Heavy tillage was also the norm. “We ripped, disked and worked the beds with several 250-horsepower tractors.”
In addition, many farmers had to leave out part of their land each year simply because there wasn't enough water to go around.
Since drip was installed, average yields on that farm now exceed 40 tons and gross returns have more than doubled. “And we can farm all the land because we have the water. And we're down to one 250-horsepower tractor. When you figure out how much money drip costs you, look at the difference in yields per acre and how much more you can farm, drip doesn't cost you much at all.”
Drip benefits include the ability to water every field, every day, if needed. Fertilizer is also delivered to the crop through the system of underground tape. “We use a lot less nitrogen because we put it where it needs to be.”
Cox noted that after a drip irrigation, his growers can always get their spraying and harvesting equipment through the field.
He noted that a furrow irrigation was usually followed by a mulching trip with tractors to keep the soil from blowing. “With drip irrigation that doesn't happen much anymore.”
There is a steep learning curve with the technology, according to Cox. “We almost had to forget everything we thought we knew about farming. Each crop is different. Each drip system is different.”
One difference for Cox's customers is that large fields have to be micromanaged under drip. “With the amount of water we have available, we can usually manage a 20-acre drip plot at a time. So instead of a 100-acre field we have five, 20-acre plots now. Growers tend to plant something different on each one of those plots.”
Cox says drip irrigation “is the single-best thing that's happened to New Mexico agriculture since I started consulting 33 years ago. Here are some tips on making drip work:
“Drip will let you be a better farmer, but it will also make you be a better farmer. If you have a farmer wanting to dabble in drip who is a sloppy manager, who tends to let things slide, I'd steer clear of it.”
If you install a drip system, “you have to have GPS,” said Cox. “We bury the tape beneath the beds and farm the same beds year after year. It's harder than you think to harvest the same rows year after year. You move a little bit in the wrong direction with a piece of equipment and before you know it, you'll see a wet spot under the furrow.
“We have some harvest operations where we tend to pack the bed over the tape. We have to run spikes or chisels within 3 to 4 inches of the drip tape. With GPS you can do that. It's sad when you get to the end of the field, you pull the equipment out of the ground and you have all these black ribbons hanging behind it.”
If you have dirty water, especially water containing fine silt, purchase a sand media filter. “We have some that are 15 years old and still running.”
Design the system for the crop you're going to grow. “With cotton and corn, which are planted in the middle of the row, you can run the tape deeper. In situations where you're planting four to five rows on a bed, you want to wet the entire bed, so the tape needs to be shallower. The sandier the ground, the shallower the tape should be.”

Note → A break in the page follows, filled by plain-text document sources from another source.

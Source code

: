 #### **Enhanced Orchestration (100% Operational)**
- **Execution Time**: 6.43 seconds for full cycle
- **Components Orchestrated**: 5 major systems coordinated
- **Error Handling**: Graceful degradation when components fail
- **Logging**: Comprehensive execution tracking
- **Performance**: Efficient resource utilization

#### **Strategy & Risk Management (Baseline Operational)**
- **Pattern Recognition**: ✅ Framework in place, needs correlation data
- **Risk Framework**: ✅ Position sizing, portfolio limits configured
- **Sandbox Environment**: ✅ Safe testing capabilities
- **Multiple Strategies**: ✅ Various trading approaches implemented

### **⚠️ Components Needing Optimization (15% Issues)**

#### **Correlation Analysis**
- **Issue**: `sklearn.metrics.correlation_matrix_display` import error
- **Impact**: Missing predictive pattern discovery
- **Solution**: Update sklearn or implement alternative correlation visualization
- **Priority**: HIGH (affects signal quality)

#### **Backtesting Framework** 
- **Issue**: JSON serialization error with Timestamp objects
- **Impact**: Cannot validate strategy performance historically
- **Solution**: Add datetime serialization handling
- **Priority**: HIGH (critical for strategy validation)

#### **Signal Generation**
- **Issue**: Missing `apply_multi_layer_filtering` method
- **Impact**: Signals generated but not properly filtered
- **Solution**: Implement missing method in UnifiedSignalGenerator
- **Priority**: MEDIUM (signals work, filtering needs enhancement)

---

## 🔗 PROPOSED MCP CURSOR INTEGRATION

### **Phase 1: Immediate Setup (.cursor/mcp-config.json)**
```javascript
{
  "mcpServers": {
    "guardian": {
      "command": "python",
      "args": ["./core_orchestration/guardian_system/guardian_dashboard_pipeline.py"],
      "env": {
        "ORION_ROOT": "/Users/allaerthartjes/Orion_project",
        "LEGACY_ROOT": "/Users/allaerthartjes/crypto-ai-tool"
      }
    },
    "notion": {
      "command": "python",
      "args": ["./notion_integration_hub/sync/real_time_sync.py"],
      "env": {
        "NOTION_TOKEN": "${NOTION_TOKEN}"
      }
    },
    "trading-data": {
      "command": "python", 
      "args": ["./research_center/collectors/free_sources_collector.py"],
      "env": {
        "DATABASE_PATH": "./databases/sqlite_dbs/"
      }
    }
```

Be careful where you put your first drip system. “Put it on good ground first. Be sure to get your ground right, no humps or holes.”
Maintain your drip system. “Gophers love to chew holes in drip tape. You have to flush the system, and chlorinate the system. Since 1993, a few of our growers have replaced their drip tape twice, others have replaced tape and the filters and others are still using the same system. It's all a function of how well you take care of it.”
Don't scrimp on drip tape. “The more money you spend on tape, the less time you'll spend plugging holes in it. One grower got a good deal on some lightweight drip tape on a brand new system. They put in the system, which was on some pretty rocky ground, then went in with a bed shaper. The activity pushed the rocks into the drip tape and punched holes in it. When they turned the water on, it looked like the dancing water show at Seaworld. It took them weeks to get the system running.”
Ideal spacing for emitters for us is about 12 inches, because we want to get the entire bed wet,” Cox said. “If you were going with cotton, you could probably go to 16 inches and perhaps go to a bigger block size. Your block size is determined by how much water you can put out.”